What is being asked
Report how many lines in the data include "const", with the number as the only reply.

----

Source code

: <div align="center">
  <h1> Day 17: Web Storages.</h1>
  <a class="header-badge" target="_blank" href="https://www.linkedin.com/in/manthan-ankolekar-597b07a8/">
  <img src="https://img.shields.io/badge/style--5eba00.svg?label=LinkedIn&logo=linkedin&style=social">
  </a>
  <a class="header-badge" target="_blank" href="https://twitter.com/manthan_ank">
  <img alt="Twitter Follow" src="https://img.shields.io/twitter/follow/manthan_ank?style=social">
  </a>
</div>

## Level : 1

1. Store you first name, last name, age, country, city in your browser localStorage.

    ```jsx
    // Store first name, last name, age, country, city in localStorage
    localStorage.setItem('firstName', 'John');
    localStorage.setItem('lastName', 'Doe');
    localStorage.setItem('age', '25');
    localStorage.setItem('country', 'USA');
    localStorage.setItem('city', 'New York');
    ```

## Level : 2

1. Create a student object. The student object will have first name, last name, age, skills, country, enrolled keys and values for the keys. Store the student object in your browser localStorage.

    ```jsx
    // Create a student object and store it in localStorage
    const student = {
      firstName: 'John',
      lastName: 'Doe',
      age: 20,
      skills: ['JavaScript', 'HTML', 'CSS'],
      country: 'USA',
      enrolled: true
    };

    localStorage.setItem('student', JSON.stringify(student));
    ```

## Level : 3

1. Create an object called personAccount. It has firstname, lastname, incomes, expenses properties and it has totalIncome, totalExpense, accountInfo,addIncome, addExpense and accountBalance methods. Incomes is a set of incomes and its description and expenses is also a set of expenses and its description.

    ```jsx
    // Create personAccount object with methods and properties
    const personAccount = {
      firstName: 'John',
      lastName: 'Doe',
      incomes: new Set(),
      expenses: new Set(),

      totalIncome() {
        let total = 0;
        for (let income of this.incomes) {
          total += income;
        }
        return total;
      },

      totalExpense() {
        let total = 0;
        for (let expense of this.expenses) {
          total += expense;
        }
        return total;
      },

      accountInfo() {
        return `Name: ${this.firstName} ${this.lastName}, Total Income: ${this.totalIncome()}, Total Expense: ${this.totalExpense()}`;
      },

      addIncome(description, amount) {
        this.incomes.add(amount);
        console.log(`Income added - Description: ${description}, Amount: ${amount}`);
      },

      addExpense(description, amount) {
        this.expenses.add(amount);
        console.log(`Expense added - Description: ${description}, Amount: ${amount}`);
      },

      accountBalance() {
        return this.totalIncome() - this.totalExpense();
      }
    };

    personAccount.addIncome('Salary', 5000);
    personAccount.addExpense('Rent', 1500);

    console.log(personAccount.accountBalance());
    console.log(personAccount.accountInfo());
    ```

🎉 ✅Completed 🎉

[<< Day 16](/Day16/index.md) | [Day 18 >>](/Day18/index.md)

----

Answer area
2